HTTP/1.1 404 Not Found
Date: [the current time as an ascii string]\r\n
Server: NetSec Prototype Server 1.0\r\n
Content-Length: 0\r\n
\r\n

Extra Credit

There will be a lot of extra credit for this lab. Here are the really easy ones (2 points each)

  • More Mime Types - Use Python's MimeTypes module to return the correct type for different types of files based on extension
  • index.html - If a URI is a directory, check if an index.html file is present. If so, return that instead of not found
  • Last-Modified - Use the stat function to return the actual last modified time of the file in the last modified response header
  • Error 404 page - Return a generated 404 error HTML page. You will need to include a content type and content length headers with appropriate values

The harder one: cookies. Worth a full 25 points (!) Implement the Escape Room in HTML following these requirements:

  • If the URI is /cgi/escape_room, it will connect to a "virtual" page... you will generate the HTML yourself
  • If the header comes without a Cookie field set, start a new escape room, create a cookie, and use the Set-Cookie header in the response
  • If the request comes in with a cookie, it should continue the same game.
  • The command and the parameters will be part of a GET query string: /cgi/escape_room?cmd+word1+word2+...+wordn

The HTML response should be 404 not found for any error, and other wise a string with the response. The generated page also must have a form that the user enters the next command. You will have to look up how a form translates input into a GET query string.

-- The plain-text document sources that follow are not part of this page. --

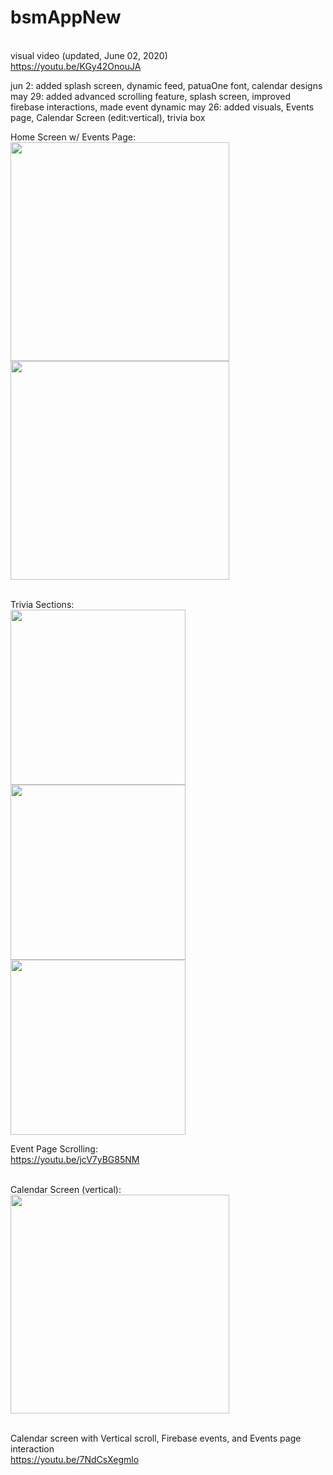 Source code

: # bsmAppNew

<br> visual video (updated, June 02, 2020)
<br>https://youtu.be/KGy42OnouJA

jun 2:  added splash screen, dynamic feed, patuaOne font, calendar designs 
may 29: added advanced scrolling feature, splash screen, improved firebase interactions, made event dynamic
may 26: added visuals, Events page, Calendar Screen (edit:vertical), trivia box
  
Home Screen w/ Events Page:<br>
<img src = "assets/Visuals/Feed.jpeg" width = "350"> <img src = "assets/Visuals/EventPage.jpeg" width = "350">

<br>Trivia Sections:
<br><img src = "assets/Visuals/TriviaInFeed.PNG" width = "280"><img src = "assets/Visuals/TriviaPage.PNG" width = "280"> <img src = "assets/Visuals/TriviaChoice.PNG" width = "280">




Event Page Scrolling:
<br>https://youtu.be/jcV7yBG85NM

<br>Calendar Screen (vertical):
<br><img src = "assets/Visuals/CalendarVertical.PNG" width = "350">
  
<br>Calendar screen with Vertical scroll, Firebase events, and Events page interaction
<br>https://youtu.be/7NdCsXegmlo

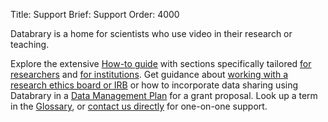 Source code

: Title: Support
Brief: Support
Order: 4000

Databrary is a home for scientists who use video in their research or teaching. 

Explore the extensive [How-to guide](|filename|support/how-to-guide.md) with sections specifically tailored [for researchers](|filename|support/how-to-guide/for-users.md) and [for institutions](|filename|support/how-to-guide/for-institutions.md).
Get guidance about [working with a research ethics board or IRB](|filename|support/irb.md) or how to incorporate data sharing using Databrary in a [Data Management Plan](|filename|support/grant.md) for a grant proposal.
Look up a term in the [Glossary](|filename|support/definitions.mdi), or [contact us directly](|filename|support/contact-us.md) for one-on-one support.
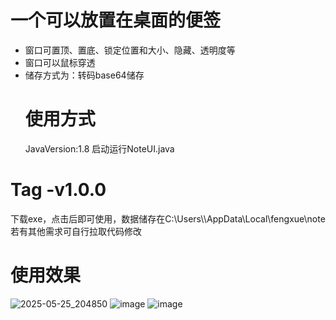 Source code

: # 一个可以放置在桌面的便签
+ 窗口可置顶、置底、锁定位置和大小、隐藏、透明度等
+ 窗口可以鼠标穿透
+ 储存方式为：转码base64储存
  # 使用方式
  JavaVersion:1.8
  启动运行NoteUI.java
# Tag -v1.0.0
  下载exe，点击后即可使用，数据储存在C:\\Users\\<username>\\AppData\\Local\\fengxue\\note
  若有其他需求可自行拉取代码修改
# 使用效果
![2025-05-25_204850](https://github.com/user-attachments/assets/41925fa0-3302-44c6-a2b0-c1ecb45d2310)
![image](https://github.com/user-attachments/assets/fe4a5681-8934-4b60-8446-b8ddc360ec20)
![image](https://github.com/user-attachments/assets/74e9504a-7ecf-4f7f-ac30-222d53a7c960)

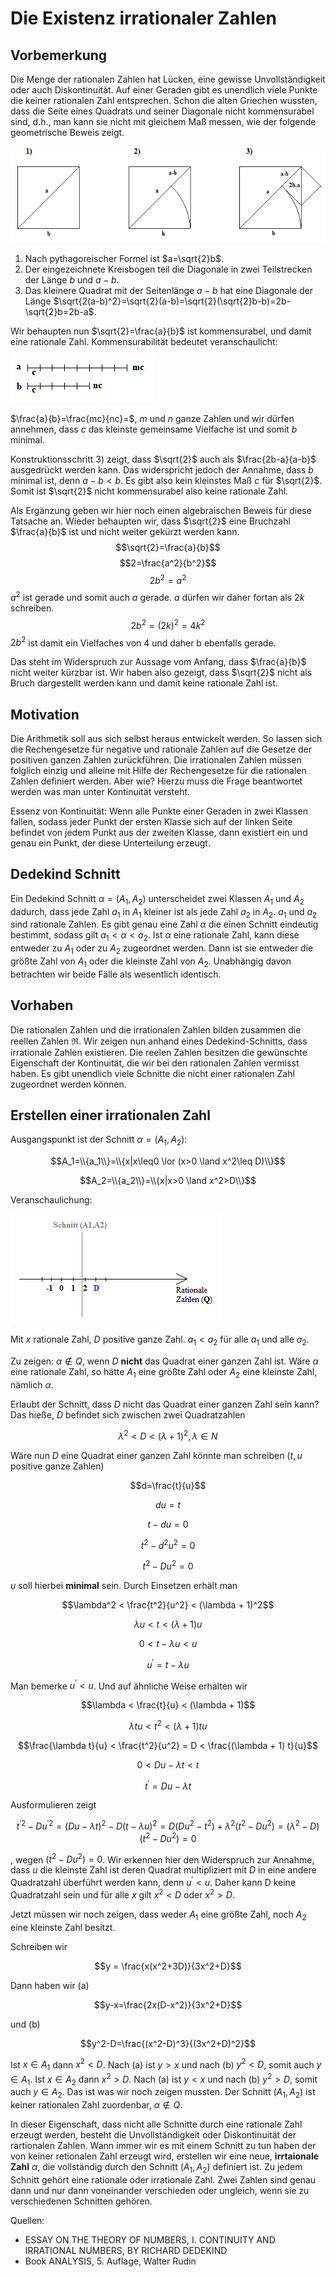 # Die Existenz irrationaler Zahlen
## Vorbemerkung
Die Menge der rationalen Zahlen hat Lücken, eine gewisse Unvollständigkeit oder auch Diskontinuität. Auf einer Geraden gibt es unendlich viele Punkte die keiner rationalen Zahl entsprechen. Schon die alten Griechen wussten, dass die Seite eines Quadrats und seiner Diagonale nicht kommensurabel sind, d.h., man kann sie nicht mit gleichem Maß messen, wie der folgende geometrische Beweis zeigt.

![FRACT1](./2_proof.png)

1) Nach pythagoreischer Formel ist $a=\sqrt{2}b$.
2) Der eingezeichnete Kreisbogen teil die Diagonale in zwei Teilstrecken der Länge $b$ und $a-b$.
3) Das kleinere Quadrat mit der Seitenlänge $a-b$ hat eine Diagonale der Länge $\sqrt{2(a-b)^2}=\sqrt{2}(a-b)=\sqrt{2}(\sqrt{2}b-b)=2b-\sqrt{2}b=2b-a$.

Wir behaupten nun $\sqrt{2}=\frac{a}{b}$ ist kommensurabel, und damit eine rationale Zahl. Kommensurabilität bedeutet veranschaulicht:

![FRACT1](./3_commensurable.png)

$\frac{a}{b}=\frac{mc}{nc}=$, $m$ und $n$ ganze Zahlen und wir dürfen annehmen, dass $c$ das kleinste gemeinsame Vielfache ist und somit $b$ minimal.

Konstruktionsschritt 3) zeigt, dass $\sqrt{2}$ auch als $\frac{2b-a}{a-b}$ ausgedrückt werden kann. Das widerspricht jedoch der Annahme, dass $b$ minimal ist, denn $a-b < b$. Es gibt also kein kleinstes Maß $c$ für $\sqrt{2}$. Somit ist $\sqrt{2}$ nicht kommensurabel also keine rationale Zahl.

Als Ergänzung geben wir hier noch einen algebraischen Beweis für diese Tatsache an. Wieder behaupten wir, dass $\sqrt{2}$ eine Bruchzahl $\frac{a}{b}$ ist und nicht weiter gekürzt werden kann.
$$\sqrt{2}=\frac{a}{b}$$
$$2=\frac{a^2}{b^2}$$
$$2b^2=a^2$$ $a^2$ ist gerade und somit auch $a$ gerade. $a$ dürfen wir daher fortan als $2k$ schreiben.
$$2b^2=(2k)^2=4k^2$$ $2b^2$ ist damit ein Vielfaches von 4 und daher b ebenfalls gerade.

Das steht im Widerspruch zur Aussage vom Anfang, dass $\frac{a}{b}$ nicht weiter kürzbar ist. Wir haben also gezeigt, dass $\sqrt{2}$ nicht als Bruch dargestellt werden kann und damit keine rationale Zahl ist.

## Motivation

Die Arithmetik soll aus sich selbst heraus entwickelt werden. So lassen sich die Rechengesetze für negative und rationale Zahlen auf die Gesetze der positiven ganzen Zahlen zurückführen. Die irrationalen Zahlen müssen folglich einzig und alleine mit Hilfe der Rechengesetze für die rationalen Zahlen definiert werden. Aber wie? Hierzu muss die Frage beantwortet werden was man unter Kontinuität versteht.

Essenz von Kontinuität: Wenn alle Punkte einer Geraden in zwei Klassen fallen, sodass jeder Punkt der ersten Klasse sich auf der linken Seite befindet von jedem Punkt aus der zweiten Klasse, dann existiert ein und genau ein Punkt, der diese Unterteilung erzeugt.

## Dedekind Schnitt

Ein Dedekind Schnitt $\alpha = (A_1,A_2)$ unterscheidet zwei Klassen $A_1$ und $A_2$ dadurch, dass jede Zahl $a_1$ in $A_1$ kleiner ist als jede Zahl $a_2$ in $A_2$. $a_1$ und $a_2$ sind rationale Zahlen. Es gibt genau eine Zahl $\alpha$ die einen Schnitt eindeutig bestimmt, sodass gilt $a_1 < \alpha < a_2$. Ist $\alpha$ eine rationale Zahl, kann diese entweder zu $A_1$ oder zu $A_2$ zugeordnet werden. Dann ist sie entweder die größte Zahl von $A_1$ oder die kleinste Zahl von $A_2$. Unabhängig davon betrachten wir beide Fälle als wesentlich identisch.

## Vorhaben

Die rationalen Zahlen und die irrationalen Zahlen bilden zusammen die reellen Zahlen $\Re$. Wir zeigen nun anhand eines Dedekind-Schnitts, dass irrationale Zahlen existieren. Die reelen Zahlen besitzen die gewünschte Eigenschaft der Kontinuität, die wir bei den rationalen Zahlen vermisst haben. Es gibt unendlich viele Schnitte die nicht einer rationalen Zahl zugeordnet werden können.

## Erstellen einer irrationalen Zahl

Ausgangspunkt ist der Schnitt $\alpha = (A_1,A_2)$:

$$A_1=\\{a_1\\}=\\{x|x\leq0 \lor (x>0 \land x^2\leq D)\\}$$

$$A_2=\\{a_2\\}=\\{x|x>0 \land x^2>D\\}$$

Veranschaulichung:

![FRACT1](./1_cut.png)

Mit $x$ rationale Zahl, $D$ positive ganze Zahl. $a_1 < a_2$ für alle $a_1$ und alle $a_2$.

Zu zeigen: $\alpha \notin Q$, wenn $D$ **nicht** das Quadrat einer ganzen Zahl ist. Wäre $\alpha$ eine rationale Zahl, so hätte $A_1$ eine größte Zahl oder $A_2$ eine kleinste Zahl, nämlich $\alpha$.

Erlaubt der Schnitt, dass $D$ nicht das Quadrat einer ganzen Zahl sein kann? Das hieße, $D$ befindet sich zwischen zwei Quadratzahlen

$$\lambda^2 < D < (\lambda + 1)^2, \lambda \in N$$

Wäre nun $D$ eine Quadrat einer ganzen Zahl könnte man schreiben ($t, u$ positive ganze Zahlen)

$$d=\frac{t}{u}$$

$$du=t$$

$$t-du=0$$

$$t^2-d^2u^2=0$$

$$t^2-Du^2=0$$

$u$ soll hierbei **minimal** sein. Durch Einsetzen erhält man

$$\lambda^2 < \frac{t^2}{u^2} < (\lambda + 1)^2$$

$$\lambda u < t < (\lambda + 1)u$$

$$0 < t - \lambda u < u$$

$$u^{'} = t - \lambda u$$

Man bemerke $u^{'} < u$. Und auf ähnliche Weise erhalten wir

$$\lambda < \frac{t}{u} < (\lambda + 1)$$

$$\lambda tu < t^2 < (\lambda + 1) tu$$

$$\frac{\lambda t}{u} < \frac{t^2}{u^2} = D < \frac{(\lambda + 1) t}{u}$$

$$0 < Du - \lambda t < t$$

$$t^{'} = Du - \lambda t$$

Ausformulieren zeigt

$$t^{'2} - Du^{'2} = (Du - \lambda t)^2 - D(t - \lambda u)^2 = D(Du^2 - t^2) + \lambda^2(t^2 - Du^2) = (\lambda^2 - D)(t^2-Du^2)=0$$

, wegen $(t^2-Du^2)=0$. Wir erkennen hier den Widerspruch zur Annahme, dass $u$ die kleinste Zahl ist deren Quadrat multipliziert mit $D$ in eine andere Quadratzahl überführt werden kann, denn $u^{'} < u$. Daher kann D keine Quadratzahl sein und für alle $x$ gilt $x^2 < D$ oder $x^2>D$.

Jetzt müssen wir noch zeigen, dass weder $A_1$ eine größte Zahl, noch $A_2$ eine kleinste Zahl besitzt.

Schreiben wir

$$y = \frac{x(x^2+3D)}{3x^2+D}$$

Dann haben wir (a)

$$y-x=\frac{2x(D-x^2)}{3x^2+D}$$

und (b)

$$y^2-D=\frac{(x^2-D)^3}{(3x^2+D)^2}$$

Ist $x \in A_1$ dann $x^2 < D$. Nach (a) ist $y > x$ und nach (b) $y^2 < D$, somit auch $y \in A_1$. Ist $x \in A_2$ dann $x^2 > D$. Nach (a) ist $y < x$ und nach (b) $y^2 > D$, somit auch $y \in A_2$. Das ist was wir noch zeigen mussten. Der Schnitt $(A_1,A_2)$ ist keiner rationalen Zahl zuordenbar, $\alpha \notin Q$.

In dieser Eigenschaft, dass nicht alle Schnitte durch eine rationale Zahl erzeugt werden, besteht die Unvollständigkeit oder Diskontinuität der rartionalen Zahlen. Wann immer wir es mit einem Schnitt zu tun haben der von keiner retionalen Zahl erzeugt wird, erstellen wir eine neue, **irrtaionale Zahl** $\alpha$, die vollständig durch den Schnitt $(A_1,A_2)$ definiert ist. Zu jedem Schnitt gehört eine rationale oder irrationale Zahl. Zwei Zahlen sind genau dann und nur dann voneinander verschieden oder ungleich, wenn sie zu verschiedenen Schnitten gehören.

Quellen:

* ESSAY ON THE THEORY OF NUMBERS, I. CONTINUITY AND IRRATIONAL NUMBERS, BY RICHARD DEDEKIND
* Book ANALYSIS, 5. Auflage, Walter Rudin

We will test this one manually, so let us know by email if you get it done and would like to be graded. This should be enough detail to figure out the rest, but alert me if something is wrong or incomplete.

Grading

You need to have the following file in github:

your_repository_root>/src/exercises/ex5/example_http_server.py

Points will be awarded as follows:

  • 10 points for correctly returning an HTML file from the document root directory
  • 5 points for correctly returning an HTML file from subdirectories of the document root
  • 2 points for a 404 error for not finding a file
  • 2 points for a 404 error for requesting a directory (or returning an index.html, if present, and if doing the extra credit)
  • 2 points for a 404 error for the wrong method (i.e., not GET)
  • 2 points for a malformed request
  • 2 points for a request with the wrong version

The extra credit will be awarded as described in the extra credit section. If you think of additional HTTP features that you would like to implement, send me an email and maybe I'll give you extra credit for it anyway.